Ending things doesn’t mean what we think it does.
We always think an ending means a contraction of sorts, or that something less will be in our lives after what was here is gone. However, in my experience, saying goodbye does not result in this—it actually results with us gaining something more.
There are always things we must release. As we grow as individuals, we become more authentic with expressing what our true requirements of life are—and with this, our letting go of others (and things) will only increase.
This is because we have become more clear on what we truly need. Anything not necessary for us to thrive starts to become less desirable for us to cling to.
In the ancient text, the Yoga Sutras of Patanjali—written in 400 CE by an Indian sage—196 sutras (aphorisms) are complied, which are meant to be doctrines for us to live and transform through.
One of these sutras focuses on the Sanskrit word Abhinivesah, which means “clinging to life” and the “fear of the death” of something that is not serving us any more. Abhinivesah is classified as one of the five Kleshas, which are seen in yogic philosophy as the negative states of mind that propagate suffering.
Ancient yogis knew that the choice to hold onto things can cause us more prolonged pain than the sweet, but temporary, sadness of letting them go.
In yoga, we recognize the experience in this moment as our teacher—not the final goal that many of us Westerners have of keeping things the same way forever.
By choosing to have new experiences and people in our lives, we expand. This is what allowing things to change gifts us. The hidden blessing found in each farewell is the opportunity for greater growth.
As we say goodbye, we are making the brave choice to learn something fresh. We are formulating the courage to continually create a life that is in line with our authentic, present reality—a reality that, in its wisdom, continually requires us to alter our well-made plans.

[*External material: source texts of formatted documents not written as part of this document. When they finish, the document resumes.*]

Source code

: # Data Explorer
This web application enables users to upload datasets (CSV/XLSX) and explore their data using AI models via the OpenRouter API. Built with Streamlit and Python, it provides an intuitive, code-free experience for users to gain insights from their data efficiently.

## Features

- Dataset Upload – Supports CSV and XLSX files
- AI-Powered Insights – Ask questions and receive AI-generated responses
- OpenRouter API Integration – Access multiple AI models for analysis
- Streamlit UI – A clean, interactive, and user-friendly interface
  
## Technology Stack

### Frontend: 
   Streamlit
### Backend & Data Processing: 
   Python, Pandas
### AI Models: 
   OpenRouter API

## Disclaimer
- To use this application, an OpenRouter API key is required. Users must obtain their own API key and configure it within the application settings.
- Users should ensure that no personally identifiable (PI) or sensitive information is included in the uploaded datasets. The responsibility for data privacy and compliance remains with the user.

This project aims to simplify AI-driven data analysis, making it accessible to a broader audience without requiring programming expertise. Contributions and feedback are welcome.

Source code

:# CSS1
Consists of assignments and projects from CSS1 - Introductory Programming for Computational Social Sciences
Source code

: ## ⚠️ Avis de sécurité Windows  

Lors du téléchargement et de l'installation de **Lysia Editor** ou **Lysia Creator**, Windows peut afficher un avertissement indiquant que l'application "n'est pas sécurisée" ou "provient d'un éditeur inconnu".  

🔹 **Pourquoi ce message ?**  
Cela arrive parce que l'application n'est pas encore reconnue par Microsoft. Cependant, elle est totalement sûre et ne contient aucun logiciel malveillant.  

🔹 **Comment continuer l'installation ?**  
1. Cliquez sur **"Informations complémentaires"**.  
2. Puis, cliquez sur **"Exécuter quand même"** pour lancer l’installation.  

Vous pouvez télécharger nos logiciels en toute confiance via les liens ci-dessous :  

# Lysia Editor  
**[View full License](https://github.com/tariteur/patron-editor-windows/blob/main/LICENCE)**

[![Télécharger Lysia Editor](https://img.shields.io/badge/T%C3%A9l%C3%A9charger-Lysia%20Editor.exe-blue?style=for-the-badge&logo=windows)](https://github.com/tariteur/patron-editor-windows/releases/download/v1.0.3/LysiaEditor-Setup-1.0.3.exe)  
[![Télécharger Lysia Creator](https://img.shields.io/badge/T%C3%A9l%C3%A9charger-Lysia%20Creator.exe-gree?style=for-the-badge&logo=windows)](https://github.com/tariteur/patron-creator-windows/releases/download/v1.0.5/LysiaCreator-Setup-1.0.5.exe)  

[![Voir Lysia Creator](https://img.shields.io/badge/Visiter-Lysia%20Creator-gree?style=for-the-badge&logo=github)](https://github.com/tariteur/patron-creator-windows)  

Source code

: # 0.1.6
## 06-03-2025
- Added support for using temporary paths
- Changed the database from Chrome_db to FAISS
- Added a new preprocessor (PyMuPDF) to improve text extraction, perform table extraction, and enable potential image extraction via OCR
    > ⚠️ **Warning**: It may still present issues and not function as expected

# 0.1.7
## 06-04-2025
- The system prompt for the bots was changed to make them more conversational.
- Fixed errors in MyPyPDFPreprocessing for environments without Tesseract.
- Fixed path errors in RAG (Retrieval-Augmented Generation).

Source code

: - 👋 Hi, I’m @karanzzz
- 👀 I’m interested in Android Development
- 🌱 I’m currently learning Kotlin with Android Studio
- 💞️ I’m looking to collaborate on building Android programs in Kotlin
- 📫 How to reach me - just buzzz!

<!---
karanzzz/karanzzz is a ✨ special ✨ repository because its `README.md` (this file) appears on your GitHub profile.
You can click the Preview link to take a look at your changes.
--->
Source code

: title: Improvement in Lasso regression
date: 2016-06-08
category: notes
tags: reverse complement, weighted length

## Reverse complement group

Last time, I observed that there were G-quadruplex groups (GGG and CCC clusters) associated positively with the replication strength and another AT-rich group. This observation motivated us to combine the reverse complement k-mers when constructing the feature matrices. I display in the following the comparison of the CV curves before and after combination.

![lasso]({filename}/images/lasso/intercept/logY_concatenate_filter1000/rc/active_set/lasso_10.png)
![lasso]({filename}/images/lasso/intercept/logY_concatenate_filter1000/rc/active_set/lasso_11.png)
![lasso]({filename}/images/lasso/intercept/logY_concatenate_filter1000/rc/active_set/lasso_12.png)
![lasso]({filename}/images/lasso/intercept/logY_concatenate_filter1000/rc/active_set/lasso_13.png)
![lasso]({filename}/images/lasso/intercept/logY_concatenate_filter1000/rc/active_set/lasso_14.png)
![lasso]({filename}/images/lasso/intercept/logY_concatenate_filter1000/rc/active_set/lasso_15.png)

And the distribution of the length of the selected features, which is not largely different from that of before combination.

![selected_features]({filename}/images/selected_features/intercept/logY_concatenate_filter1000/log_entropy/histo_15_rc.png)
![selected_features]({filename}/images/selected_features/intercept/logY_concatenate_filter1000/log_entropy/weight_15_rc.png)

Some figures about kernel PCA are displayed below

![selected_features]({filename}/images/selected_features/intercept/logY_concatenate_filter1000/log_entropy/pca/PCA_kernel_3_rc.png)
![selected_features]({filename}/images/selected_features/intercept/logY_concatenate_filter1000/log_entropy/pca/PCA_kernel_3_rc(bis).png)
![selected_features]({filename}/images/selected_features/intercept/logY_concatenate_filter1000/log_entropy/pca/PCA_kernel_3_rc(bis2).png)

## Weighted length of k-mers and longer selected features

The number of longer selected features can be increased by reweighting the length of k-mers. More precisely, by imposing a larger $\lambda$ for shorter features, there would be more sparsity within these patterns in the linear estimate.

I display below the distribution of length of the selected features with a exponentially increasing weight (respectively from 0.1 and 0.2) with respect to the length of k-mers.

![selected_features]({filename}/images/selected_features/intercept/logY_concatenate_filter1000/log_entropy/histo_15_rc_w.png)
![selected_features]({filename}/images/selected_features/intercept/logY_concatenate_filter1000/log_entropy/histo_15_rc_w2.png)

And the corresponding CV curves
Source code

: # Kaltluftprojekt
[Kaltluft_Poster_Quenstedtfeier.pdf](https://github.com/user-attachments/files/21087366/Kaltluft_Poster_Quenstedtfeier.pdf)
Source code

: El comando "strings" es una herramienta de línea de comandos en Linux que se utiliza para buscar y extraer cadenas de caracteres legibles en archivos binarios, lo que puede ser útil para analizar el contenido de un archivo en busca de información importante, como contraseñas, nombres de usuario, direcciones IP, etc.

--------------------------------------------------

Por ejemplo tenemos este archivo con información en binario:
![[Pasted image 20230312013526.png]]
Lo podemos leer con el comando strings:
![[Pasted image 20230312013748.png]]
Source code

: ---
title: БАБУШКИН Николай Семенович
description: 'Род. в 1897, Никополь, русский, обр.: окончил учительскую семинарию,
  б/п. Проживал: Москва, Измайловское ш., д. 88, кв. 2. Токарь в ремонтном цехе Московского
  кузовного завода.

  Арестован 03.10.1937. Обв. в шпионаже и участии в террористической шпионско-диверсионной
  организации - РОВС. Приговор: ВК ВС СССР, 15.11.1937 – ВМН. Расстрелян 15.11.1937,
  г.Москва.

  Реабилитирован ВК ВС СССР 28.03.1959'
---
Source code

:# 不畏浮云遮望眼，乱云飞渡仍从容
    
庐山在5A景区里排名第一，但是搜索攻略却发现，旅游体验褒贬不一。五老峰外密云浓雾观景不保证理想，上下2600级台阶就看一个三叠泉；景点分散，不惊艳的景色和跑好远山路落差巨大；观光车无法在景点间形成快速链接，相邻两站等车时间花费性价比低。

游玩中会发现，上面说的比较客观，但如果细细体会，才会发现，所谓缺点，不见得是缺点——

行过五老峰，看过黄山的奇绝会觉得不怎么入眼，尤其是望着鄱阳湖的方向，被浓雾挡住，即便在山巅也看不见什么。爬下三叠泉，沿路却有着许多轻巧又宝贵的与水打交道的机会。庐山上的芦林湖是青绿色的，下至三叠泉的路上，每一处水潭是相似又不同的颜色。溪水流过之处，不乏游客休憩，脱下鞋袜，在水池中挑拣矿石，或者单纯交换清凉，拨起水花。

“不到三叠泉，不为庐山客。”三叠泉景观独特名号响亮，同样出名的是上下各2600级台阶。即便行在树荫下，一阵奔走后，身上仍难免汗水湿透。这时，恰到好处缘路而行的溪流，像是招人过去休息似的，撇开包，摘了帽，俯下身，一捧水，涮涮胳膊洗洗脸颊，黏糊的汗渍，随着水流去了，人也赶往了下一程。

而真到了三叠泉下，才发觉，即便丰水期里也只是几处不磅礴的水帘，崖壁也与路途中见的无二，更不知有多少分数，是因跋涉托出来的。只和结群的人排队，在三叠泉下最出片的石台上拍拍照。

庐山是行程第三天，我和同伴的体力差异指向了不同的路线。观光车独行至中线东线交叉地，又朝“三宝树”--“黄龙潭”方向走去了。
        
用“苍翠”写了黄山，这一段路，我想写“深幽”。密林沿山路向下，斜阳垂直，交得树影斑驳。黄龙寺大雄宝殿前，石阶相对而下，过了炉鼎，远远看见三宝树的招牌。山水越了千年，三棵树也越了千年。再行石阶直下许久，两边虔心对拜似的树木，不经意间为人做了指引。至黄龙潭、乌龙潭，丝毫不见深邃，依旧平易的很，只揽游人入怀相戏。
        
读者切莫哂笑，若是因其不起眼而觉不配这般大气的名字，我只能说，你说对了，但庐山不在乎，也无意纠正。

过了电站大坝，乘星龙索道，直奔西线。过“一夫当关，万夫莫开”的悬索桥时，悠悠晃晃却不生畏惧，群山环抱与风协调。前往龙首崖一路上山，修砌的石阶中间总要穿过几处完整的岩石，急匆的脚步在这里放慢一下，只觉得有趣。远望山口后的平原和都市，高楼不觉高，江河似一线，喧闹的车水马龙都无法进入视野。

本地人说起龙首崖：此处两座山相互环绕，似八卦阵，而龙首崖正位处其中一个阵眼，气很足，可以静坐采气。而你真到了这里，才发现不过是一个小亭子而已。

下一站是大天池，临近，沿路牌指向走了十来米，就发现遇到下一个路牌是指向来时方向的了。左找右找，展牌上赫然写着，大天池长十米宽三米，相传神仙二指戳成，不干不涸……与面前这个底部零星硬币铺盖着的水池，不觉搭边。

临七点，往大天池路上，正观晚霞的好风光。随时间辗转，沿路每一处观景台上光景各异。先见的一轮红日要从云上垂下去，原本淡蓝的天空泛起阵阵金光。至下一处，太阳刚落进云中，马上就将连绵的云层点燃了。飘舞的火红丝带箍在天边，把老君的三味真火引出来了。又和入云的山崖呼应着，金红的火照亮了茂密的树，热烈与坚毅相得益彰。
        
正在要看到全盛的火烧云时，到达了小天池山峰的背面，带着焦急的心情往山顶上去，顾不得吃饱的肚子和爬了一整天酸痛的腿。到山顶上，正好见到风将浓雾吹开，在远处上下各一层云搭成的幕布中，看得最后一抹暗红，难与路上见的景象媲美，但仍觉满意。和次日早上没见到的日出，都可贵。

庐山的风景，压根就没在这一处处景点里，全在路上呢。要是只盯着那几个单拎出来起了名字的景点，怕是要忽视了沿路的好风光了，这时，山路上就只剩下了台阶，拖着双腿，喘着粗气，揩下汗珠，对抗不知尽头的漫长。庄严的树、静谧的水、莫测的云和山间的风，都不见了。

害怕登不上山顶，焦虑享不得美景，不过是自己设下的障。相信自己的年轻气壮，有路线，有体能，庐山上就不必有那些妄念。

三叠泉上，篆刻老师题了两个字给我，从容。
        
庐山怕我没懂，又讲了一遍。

Yoga speaks of Abhinivesah as the misbelief that we cannot (and should not) allow the natural flow of things to occur. This is so wrong. Leaning into the ever-changing fluidity of our experience is precisely where we begin to understand our grandest selves. We can handle more greatness. Surely, we can.
Five years ago, I had to let go of a lot of things. I said goodbye to a home I had lived in for nine years. I sold most of my material possessions. I let go of the business I had been running, my schooling, and the man I had seen as my life partner too. I pretty much released everything I knew to be “me.”
It was painful. My heart ached regularly, and I grieved over these goodbyes. I felt I had lost my life. What I didn’t realize is how the process of this deep letting go was actually preparing me to receive more. It was teaching that I could survive in the moment, just as it was.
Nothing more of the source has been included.